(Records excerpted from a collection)
┏━━
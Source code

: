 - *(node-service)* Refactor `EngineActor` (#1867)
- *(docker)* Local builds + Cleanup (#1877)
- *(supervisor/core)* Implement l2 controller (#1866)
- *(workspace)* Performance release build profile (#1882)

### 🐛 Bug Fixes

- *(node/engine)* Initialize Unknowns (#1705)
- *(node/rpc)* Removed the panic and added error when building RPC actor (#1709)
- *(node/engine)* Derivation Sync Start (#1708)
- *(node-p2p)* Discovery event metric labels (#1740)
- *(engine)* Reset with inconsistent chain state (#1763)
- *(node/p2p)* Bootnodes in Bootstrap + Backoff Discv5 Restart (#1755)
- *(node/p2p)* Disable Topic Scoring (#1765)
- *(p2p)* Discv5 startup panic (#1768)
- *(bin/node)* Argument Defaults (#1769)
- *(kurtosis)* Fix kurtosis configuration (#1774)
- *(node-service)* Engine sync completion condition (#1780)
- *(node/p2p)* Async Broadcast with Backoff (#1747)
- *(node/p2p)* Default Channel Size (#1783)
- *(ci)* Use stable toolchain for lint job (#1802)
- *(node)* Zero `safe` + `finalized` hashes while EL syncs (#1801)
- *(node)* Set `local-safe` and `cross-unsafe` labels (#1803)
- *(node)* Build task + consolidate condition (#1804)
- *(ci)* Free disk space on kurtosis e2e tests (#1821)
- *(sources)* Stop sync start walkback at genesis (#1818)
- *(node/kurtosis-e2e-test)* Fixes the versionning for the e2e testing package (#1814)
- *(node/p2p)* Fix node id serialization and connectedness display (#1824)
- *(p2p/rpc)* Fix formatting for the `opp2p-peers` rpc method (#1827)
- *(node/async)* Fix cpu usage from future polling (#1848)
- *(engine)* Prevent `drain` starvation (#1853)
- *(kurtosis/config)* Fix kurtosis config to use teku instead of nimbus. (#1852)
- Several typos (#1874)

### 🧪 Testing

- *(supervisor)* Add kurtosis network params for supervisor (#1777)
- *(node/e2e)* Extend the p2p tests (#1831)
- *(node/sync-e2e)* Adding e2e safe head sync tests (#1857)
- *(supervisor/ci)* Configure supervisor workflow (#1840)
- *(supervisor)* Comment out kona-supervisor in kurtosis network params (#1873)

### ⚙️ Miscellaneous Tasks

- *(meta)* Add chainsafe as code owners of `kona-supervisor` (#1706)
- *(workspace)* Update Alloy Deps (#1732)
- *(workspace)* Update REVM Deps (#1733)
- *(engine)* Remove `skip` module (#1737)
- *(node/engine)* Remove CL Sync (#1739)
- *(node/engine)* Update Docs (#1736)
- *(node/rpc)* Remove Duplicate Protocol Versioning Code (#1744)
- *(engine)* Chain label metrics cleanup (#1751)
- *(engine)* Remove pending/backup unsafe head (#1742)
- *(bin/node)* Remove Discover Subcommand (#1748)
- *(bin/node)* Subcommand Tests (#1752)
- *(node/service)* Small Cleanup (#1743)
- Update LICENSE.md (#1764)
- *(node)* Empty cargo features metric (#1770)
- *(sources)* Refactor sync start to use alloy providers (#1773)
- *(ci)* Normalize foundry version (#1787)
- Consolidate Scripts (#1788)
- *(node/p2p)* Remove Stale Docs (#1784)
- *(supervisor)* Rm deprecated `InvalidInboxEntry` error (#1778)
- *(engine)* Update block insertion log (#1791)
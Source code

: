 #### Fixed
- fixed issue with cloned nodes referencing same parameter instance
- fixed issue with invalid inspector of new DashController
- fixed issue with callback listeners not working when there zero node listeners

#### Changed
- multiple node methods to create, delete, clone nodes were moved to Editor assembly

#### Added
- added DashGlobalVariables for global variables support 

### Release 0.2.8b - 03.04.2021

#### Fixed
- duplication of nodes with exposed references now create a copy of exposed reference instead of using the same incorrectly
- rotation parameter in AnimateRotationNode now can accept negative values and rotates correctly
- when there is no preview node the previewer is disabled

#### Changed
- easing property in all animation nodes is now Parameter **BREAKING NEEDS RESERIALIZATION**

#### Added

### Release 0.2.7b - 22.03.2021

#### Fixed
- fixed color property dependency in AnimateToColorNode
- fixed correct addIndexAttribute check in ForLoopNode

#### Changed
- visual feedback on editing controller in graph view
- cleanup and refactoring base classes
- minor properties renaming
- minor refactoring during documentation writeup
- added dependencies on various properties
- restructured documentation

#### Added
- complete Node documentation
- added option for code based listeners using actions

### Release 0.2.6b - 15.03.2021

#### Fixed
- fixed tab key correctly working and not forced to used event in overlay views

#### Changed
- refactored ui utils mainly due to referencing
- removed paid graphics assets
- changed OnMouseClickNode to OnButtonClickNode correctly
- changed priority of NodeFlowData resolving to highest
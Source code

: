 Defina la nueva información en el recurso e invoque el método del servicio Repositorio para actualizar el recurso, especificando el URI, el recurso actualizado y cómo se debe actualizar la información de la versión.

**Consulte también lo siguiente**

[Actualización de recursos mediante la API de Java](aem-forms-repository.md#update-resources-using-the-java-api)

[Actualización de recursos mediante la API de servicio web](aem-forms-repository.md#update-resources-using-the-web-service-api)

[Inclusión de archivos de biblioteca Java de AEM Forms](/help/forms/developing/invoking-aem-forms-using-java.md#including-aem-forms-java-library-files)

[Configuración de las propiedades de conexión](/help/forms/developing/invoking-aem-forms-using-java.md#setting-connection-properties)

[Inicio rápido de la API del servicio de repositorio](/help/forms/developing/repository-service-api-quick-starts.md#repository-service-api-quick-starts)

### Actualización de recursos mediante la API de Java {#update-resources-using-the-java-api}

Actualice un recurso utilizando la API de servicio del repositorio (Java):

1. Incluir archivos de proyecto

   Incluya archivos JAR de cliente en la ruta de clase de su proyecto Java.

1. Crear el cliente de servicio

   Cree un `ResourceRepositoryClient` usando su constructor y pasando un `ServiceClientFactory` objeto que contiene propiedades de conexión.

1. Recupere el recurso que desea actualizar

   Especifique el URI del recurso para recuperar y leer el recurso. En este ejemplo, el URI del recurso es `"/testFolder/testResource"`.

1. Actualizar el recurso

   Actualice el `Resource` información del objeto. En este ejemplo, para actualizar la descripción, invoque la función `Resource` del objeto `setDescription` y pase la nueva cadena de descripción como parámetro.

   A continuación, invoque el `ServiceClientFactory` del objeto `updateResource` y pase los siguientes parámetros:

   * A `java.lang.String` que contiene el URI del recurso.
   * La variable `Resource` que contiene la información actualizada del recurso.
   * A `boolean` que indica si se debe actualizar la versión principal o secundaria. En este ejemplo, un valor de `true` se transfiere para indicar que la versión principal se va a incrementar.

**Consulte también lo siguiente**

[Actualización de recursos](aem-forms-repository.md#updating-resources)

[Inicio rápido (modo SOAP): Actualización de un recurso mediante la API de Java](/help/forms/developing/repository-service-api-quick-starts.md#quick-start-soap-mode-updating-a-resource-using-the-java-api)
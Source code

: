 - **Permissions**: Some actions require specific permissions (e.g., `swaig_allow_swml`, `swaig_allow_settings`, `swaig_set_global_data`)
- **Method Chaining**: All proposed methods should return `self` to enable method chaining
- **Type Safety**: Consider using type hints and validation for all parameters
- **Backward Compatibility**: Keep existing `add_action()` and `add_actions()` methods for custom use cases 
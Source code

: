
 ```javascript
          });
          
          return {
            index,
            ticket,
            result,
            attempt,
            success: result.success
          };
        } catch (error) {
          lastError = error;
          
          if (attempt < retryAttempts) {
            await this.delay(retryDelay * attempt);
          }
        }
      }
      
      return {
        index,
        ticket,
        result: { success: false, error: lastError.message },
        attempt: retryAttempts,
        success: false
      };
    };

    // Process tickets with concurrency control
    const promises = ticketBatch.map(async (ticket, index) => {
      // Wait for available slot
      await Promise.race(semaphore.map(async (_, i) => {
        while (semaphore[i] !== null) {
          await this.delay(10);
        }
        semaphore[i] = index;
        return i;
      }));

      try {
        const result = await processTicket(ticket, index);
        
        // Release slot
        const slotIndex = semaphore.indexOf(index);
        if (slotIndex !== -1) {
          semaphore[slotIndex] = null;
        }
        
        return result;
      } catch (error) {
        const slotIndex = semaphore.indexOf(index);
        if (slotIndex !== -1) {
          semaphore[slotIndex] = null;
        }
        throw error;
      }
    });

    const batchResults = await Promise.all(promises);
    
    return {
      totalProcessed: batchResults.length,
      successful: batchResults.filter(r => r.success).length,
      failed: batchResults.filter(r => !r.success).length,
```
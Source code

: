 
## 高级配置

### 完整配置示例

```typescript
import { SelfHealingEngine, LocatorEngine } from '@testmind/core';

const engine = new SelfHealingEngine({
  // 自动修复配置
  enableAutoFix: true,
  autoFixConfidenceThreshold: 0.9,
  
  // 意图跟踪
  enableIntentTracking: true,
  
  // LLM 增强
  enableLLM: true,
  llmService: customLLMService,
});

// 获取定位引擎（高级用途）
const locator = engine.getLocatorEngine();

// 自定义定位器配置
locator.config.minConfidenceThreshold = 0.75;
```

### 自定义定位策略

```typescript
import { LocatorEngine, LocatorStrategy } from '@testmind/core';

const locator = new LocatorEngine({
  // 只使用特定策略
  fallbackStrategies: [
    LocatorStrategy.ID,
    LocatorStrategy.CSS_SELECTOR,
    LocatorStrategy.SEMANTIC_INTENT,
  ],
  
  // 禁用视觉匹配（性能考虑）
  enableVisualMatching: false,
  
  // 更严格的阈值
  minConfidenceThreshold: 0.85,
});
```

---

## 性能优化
┗━━
> _Required work_
Please retype the top of the data exactly, down to and including the line that holds "- *(node/p2p)* Disable Topic Scoring (#1765)", and nothing further.

> _Worked solution_
Source code

: - *(node-service)* Refactor `EngineActor` (#1867)
- *(docker)* Local builds + Cleanup (#1877)
- *(supervisor/core)* Implement l2 controller (#1866)
- *(workspace)* Performance release build profile (#1882)

### 🐛 Bug Fixes

- *(node/engine)* Initialize Unknowns (#1705)
- *(node/rpc)* Removed the panic and added error when building RPC actor (#1709)
- *(node/engine)* Derivation Sync Start (#1708)
- *(node-p2p)* Discovery event metric labels (#1740)
- *(engine)* Reset with inconsistent chain state (#1763)
- *(node/p2p)* Bootnodes in Bootstrap + Backoff Discv5 Restart (#1755)
- *(node/p2p)* Disable Topic Scoring (#1765)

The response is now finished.